On May 2, 1870, the famous charter of “the Governor and Company of Adventurers of England, Trading into Hudson’s Bay” was introduced and signed. And thus one of the most profitable and fascinating ventures in the whole history of business the world over was begun.
This historic charter was a document of five sheets, written in curiously involved sentences, and giving the Adventurers practically the whole of the North and the waters and seas thereabouts. There were eighteen men listed as members, including the Duke of York, Prince Rupert, Carteret, Colleton, Sir James Hayes, Sir John Kirke (whose daughter Mary became Mrs. Radisson shortly thereafter), an assorted lot of peers, the Duke of Albemarle, the Earl of Craven, Lord Arlington and Lord Ashley, and a number of plain baronets and knights. John Portman, listed as citizen and goldsmith, was made the treasurer.
What of Radisson and Groseilliers? They were not mentioned, although it was understood they were to continue on some kind of dole, and the King himself gave each of them “a gold chain and
meddall.” They were treated throughout in such a cavalier manner, in fact, that ultimately they went back to the allegiance of their birth, as will be told later.
The company was handled in a casual way for a time. The members met at unstated intervals at any one of three places, the White Tower in the Tower of London, at Whitehall, which the King used as a town residence, or at the Jerusalem Coffee House. The financing seems to have been quite hit-and-miss at the start. Several of the original Adventurers did not put in money for the shares they held. The company made profits almost from the start and very shortly paid dividends as high as 50 per cent. The sales they held were colorful and exciting events, and the buyers who came to them were treated much better than the two men who had made all this possible. On one occasion Sir James Hayes purchased three dozen bottles of sack and three dozen of claret to be used in slaking the thirst, and perhaps unloosening the purse strings, of the buyers who attended one auction.

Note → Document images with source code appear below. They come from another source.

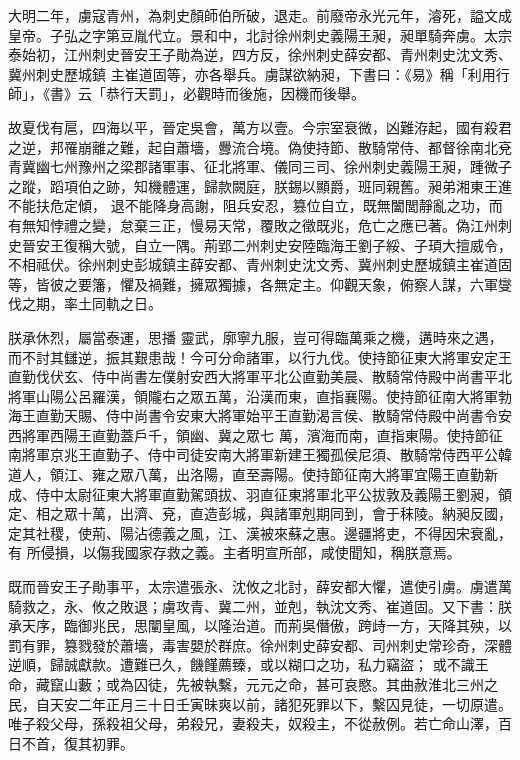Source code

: \begin{pinyinscope}
 大明二年，虜寇青州，為刺史顏師伯所破，退走。前廢帝永光元年，濬死，謚文成皇帝。子弘之字第豆胤代立。景和中，北討徐州刺史義陽王昶，昶單騎奔虜。太宗泰始初，江州刺史晉安王子勛為逆，四方反，徐州刺史薛安都、青州刺史沈文秀、冀州刺史歷城鎮
 主崔道固等，亦各舉兵。虜謀欲納昶，下書曰：《易》稱「利用行師」，《書》云「恭行天罰」，必觀時而後施，因機而後舉。



 故夏伐有扈，四海以平，晉定吳會，萬方以壹。今宗室衰微，凶難洊起，國有殺君之逆，邦罹崩離之難，起自蕭墻，釁流合境。偽使持節、散騎常侍、都督徐南北兗青冀幽七州豫州之梁郡諸軍事、征北將軍、儀同三司、徐州刺史義陽王昶，踵微子之蹤，蹈項伯之跡，知機體運，歸款闕庭，朕錫以顯爵，班同親舊。昶弟湘東王進不能扶危定傾，
 退不能降身高謝，阻兵安忍，篡位自立，既無闔閭靜亂之功，而有無知悖禮之變，怠棄三正，慢易天常，覆敗之徵既兆，危亡之應已著。偽江州刺史晉安王復稱大號，自立一隅。荊郢二州刺史安陸臨海王劉子綏、子頊大擅威令，不相祗伏。徐州刺史彭城鎮主薛安都、青州刺史沈文秀、冀州刺史歷城鎮主崔道固等，皆彼之要籓，懼及禍難，擁眾獨據，各無定主。仰觀天象，俯察人謀，六軍燮伐之期，率土同軌之日。



 朕承休烈，屬當泰運，思播
 靈武，廓寧九服，豈可得臨萬乘之機，遘時來之遇，而不討其讎逆，振其艱患哉！今可分命諸軍，以行九伐。使持節征東大將軍安定王直勤伐伏玄、侍中尚書左僕射安西大將軍平北公直勤美晨、散騎常侍殿中尚書平北將軍山陽公呂羅漢，領隴右之眾五萬，沿漢而東，直指襄陽。使持節征南大將軍勃海王直勤天賜、侍中尚書令安東大將軍始平王直勤渴言侯、散騎常侍殿中尚書令安西將軍西陽王直勤蓋戶千，領幽、冀之眾七
 萬，濱海而南，直指東陽。使持節征南將軍京兆王直勤子、侍中司徒安南大將軍新建王獨孤侯尼須、散騎常侍西平公韓道人，領江、雍之眾八萬，出洛陽，直至壽陽。使持節征南大將軍宜陽王直勤新成、侍中太尉征東大將軍直勤駕頭拔、羽直征東將軍北平公拔敦及義陽王劉昶，領定、相之眾十萬，出濟、兗，直造彭城，與諸軍剋期同到，會于秣陵。納昶反國，定其社稷，使荊、陽沾德義之風，江、漢被來蘇之惠。邊疆將吏，不得因宋衰亂，有
 所侵損，以傷我國家存救之義。主者明宣所部，咸使聞知，稱朕意焉。



 既而晉安王子勛事平，太宗遣張永、沈攸之北討，薛安都大懼，遣使引虜。虜遣萬騎救之，永、攸之敗退；虜攻青、冀二州，並剋，執沈文秀、崔道固。又下書：朕承天序，臨御兆民，思闡皇風，以隆治道。而荊吳僭傲，跨歭一方，天降其殃，以罰有罪，篡戮發於蕭墻，毒害嬰於群庶。徐州刺史薛安都、司州刺史常珍奇，深體逆順，歸誠獻款。遭難已久，饑饉薦臻，或以糊口之功，私力竊盜；
 或不識王命，藏竄山藪；或為囚徒，先被執繫，元元之命，甚可哀愍。其曲赦淮北三州之民，自天安二年正月三十日壬寅昧爽以前，諸犯死罪以下，繫囚見徒，一切原遣。唯子殺父母，孫殺祖父母，弟殺兄，妻殺夫，奴殺主，不從赦例。若亡命山澤，百日不首，復其初罪。




\end{pinyinscope}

Rupert continued to experiment with his inventions and worked on his mezzotints, taking little interest in the company. His visits to London were infrequent and were mostly to see Peg Hughes. On one occasion, however, several years after the charter had been engrossed and signed and the posts on Hudson’s Bay had begun doing a thumping fine trade with the northern Indians, he wandered into one of the auctions. They were not using the candle method of auctioneering by which the last bid heard before the light on a mere thumb-point of tallow went out was declared the winner. This was a highly exciting method and led to a pandemonium of bids as the light guttered low. The sale, however, was brisk enough, and staccato offers filled the room as three thousand pelts were disposed of at good round prices. The prince, being still as straight of back as ever, looked as though he would have been more at ease on horseback. He did not seem to understand just what was going on. He listened courteously but without comment, bowed to his associates and gave a stiff inclination of his head to some of the eager, clamoring buyers, and walked out. It was clear that he was unconscious of the fact, and quite indifferent to it, that what he had been witnessing would put many hundred sound, jingling guineas into his own pockets.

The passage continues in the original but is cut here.